----- Source records

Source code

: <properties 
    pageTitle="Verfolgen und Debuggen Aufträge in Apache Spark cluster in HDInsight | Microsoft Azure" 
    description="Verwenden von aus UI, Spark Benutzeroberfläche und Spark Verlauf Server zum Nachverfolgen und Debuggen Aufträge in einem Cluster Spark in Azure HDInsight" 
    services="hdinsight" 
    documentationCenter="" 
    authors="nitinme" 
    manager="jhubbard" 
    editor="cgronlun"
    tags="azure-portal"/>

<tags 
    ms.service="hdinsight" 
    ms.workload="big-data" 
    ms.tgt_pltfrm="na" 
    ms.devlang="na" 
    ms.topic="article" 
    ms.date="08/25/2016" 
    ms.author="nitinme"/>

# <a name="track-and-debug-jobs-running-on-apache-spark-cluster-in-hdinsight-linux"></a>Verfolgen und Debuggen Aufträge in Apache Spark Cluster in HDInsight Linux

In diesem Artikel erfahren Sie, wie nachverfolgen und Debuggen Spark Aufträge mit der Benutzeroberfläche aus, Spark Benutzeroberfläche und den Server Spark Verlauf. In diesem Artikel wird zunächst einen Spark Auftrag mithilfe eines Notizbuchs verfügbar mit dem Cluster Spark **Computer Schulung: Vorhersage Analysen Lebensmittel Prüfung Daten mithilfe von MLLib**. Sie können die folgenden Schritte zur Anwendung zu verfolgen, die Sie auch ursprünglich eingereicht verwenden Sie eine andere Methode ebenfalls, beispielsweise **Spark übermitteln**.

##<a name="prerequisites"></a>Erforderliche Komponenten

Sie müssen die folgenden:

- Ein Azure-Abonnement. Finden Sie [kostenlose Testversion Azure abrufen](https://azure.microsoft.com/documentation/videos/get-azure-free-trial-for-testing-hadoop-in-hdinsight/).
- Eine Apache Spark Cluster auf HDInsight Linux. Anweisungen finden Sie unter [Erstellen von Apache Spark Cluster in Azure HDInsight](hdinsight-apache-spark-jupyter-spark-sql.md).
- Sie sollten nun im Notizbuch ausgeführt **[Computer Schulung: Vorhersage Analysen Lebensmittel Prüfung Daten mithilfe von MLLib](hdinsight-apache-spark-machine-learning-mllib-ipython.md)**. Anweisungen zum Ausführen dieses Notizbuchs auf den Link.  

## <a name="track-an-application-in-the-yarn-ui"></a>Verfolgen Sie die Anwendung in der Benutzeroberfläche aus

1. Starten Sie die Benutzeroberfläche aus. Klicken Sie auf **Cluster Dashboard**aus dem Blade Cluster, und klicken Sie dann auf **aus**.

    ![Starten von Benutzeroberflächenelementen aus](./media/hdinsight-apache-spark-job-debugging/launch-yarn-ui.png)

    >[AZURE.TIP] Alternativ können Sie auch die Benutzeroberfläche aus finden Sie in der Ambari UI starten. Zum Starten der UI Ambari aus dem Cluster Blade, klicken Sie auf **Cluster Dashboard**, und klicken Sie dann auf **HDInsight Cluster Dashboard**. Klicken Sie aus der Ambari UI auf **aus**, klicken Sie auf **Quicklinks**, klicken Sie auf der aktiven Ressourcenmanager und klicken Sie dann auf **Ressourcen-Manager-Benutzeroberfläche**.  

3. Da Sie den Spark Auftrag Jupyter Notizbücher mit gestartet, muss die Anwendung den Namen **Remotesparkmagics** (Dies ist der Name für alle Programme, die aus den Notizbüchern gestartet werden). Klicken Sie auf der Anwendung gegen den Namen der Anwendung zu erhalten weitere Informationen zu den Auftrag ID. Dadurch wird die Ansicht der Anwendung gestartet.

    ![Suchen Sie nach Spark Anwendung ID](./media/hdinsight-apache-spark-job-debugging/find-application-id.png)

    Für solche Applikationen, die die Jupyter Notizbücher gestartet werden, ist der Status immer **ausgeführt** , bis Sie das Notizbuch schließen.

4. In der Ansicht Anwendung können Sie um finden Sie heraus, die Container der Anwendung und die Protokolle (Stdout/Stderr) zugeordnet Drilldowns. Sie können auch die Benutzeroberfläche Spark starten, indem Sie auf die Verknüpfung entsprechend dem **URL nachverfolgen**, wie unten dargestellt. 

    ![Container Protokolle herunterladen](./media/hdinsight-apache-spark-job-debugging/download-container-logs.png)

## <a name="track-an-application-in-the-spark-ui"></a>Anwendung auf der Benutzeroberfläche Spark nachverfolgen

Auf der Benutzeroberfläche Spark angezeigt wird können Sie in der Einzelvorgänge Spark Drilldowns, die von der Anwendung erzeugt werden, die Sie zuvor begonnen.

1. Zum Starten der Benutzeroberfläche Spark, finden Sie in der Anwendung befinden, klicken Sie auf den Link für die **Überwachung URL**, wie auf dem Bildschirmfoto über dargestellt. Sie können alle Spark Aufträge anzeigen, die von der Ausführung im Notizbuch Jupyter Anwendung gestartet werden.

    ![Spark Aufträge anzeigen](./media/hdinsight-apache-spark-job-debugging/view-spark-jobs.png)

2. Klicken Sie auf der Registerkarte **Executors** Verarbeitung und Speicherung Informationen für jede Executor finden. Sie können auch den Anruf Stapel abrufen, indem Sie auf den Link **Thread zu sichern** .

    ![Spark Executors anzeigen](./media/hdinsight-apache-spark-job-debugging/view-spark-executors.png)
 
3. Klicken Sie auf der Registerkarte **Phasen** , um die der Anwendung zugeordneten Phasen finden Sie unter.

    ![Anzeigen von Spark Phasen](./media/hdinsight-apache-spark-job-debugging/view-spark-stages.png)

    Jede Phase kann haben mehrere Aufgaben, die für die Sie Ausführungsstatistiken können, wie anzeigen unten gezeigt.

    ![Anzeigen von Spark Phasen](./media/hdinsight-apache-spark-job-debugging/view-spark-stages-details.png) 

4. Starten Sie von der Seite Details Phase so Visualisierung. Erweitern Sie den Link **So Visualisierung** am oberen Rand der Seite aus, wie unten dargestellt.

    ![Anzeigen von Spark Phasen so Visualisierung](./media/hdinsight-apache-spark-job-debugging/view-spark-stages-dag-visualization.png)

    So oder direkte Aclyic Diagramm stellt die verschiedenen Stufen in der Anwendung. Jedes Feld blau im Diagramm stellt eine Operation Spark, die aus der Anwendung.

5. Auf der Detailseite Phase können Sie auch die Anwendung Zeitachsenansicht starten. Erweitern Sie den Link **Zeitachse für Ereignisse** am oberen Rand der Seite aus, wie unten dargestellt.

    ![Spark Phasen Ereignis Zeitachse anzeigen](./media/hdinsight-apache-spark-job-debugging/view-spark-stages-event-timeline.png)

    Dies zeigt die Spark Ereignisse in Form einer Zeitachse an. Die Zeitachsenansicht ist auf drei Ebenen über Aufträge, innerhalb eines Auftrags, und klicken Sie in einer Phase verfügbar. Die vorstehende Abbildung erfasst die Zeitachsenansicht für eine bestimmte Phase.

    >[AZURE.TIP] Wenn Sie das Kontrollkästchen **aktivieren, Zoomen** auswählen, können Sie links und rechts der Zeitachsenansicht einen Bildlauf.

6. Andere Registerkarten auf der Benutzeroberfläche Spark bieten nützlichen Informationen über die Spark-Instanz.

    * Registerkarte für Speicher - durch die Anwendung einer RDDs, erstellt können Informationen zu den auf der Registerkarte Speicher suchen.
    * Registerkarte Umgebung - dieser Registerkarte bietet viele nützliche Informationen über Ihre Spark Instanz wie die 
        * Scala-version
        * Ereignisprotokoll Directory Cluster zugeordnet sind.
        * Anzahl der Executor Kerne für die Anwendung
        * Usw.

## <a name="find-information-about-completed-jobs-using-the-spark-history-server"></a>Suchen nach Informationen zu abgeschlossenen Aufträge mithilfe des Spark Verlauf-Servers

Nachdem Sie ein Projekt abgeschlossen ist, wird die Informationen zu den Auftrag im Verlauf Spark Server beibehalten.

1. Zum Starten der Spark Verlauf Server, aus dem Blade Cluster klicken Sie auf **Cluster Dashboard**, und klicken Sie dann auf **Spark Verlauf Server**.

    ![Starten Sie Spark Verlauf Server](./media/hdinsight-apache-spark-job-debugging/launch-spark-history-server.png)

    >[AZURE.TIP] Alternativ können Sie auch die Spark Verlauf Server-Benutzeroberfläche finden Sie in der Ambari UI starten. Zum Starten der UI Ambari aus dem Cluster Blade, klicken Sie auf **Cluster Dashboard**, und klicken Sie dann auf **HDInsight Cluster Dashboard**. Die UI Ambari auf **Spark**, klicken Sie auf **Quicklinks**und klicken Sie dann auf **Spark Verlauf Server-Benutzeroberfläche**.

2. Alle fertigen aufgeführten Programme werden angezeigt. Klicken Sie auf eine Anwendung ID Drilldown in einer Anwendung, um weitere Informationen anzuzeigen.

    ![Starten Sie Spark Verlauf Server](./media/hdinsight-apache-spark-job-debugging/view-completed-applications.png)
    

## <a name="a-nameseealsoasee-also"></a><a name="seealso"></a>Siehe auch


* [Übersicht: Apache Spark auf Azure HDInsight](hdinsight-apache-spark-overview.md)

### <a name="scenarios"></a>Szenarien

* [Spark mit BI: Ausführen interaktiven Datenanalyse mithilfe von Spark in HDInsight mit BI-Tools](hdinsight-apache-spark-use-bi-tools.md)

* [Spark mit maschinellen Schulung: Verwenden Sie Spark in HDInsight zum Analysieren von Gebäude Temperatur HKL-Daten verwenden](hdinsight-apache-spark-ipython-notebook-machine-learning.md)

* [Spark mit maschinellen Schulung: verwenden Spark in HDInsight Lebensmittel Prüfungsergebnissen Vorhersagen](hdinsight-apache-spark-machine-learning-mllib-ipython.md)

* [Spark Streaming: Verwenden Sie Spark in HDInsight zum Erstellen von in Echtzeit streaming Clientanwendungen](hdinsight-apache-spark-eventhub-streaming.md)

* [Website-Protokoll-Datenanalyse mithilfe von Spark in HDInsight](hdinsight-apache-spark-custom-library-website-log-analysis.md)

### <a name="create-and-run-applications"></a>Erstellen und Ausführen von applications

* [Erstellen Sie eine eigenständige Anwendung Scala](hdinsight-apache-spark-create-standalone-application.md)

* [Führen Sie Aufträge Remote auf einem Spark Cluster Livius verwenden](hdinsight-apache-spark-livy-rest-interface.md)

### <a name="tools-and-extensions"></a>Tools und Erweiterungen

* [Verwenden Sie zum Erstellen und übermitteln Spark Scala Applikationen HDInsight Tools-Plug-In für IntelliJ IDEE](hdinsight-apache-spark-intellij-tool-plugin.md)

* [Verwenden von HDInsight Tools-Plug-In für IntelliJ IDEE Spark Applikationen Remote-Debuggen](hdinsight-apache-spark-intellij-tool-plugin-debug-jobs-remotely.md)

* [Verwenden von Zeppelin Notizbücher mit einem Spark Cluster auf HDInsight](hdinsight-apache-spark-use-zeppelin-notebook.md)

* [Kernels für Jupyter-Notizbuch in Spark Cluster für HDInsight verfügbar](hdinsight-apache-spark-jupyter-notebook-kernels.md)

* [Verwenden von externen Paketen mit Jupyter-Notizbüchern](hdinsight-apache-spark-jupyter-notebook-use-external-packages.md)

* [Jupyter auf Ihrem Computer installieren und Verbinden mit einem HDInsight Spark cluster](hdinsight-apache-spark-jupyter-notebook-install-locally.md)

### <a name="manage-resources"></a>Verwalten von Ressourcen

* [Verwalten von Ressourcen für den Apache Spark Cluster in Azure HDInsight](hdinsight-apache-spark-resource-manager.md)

----------

Task requirements => Copy word for word the stretch of entries above from the line that has "Jede Phase kann" through the line that has "4. Starten Sie", both ends included, and nothing outside it.

Solution below =>
    Jede Phase kann haben mehrere Aufgaben, die für die Sie Ausführungsstatistiken können, wie anzeigen unten gezeigt.

    ![Anzeigen von Spark Phasen](./media/hdinsight-apache-spark-job-debugging/view-spark-stages-details.png) 

4. Starten Sie von der Seite Details Phase so Visualisierung. Erweitern Sie den Link **So Visualisierung** am oberen Rand der Seite aus, wie unten dargestellt.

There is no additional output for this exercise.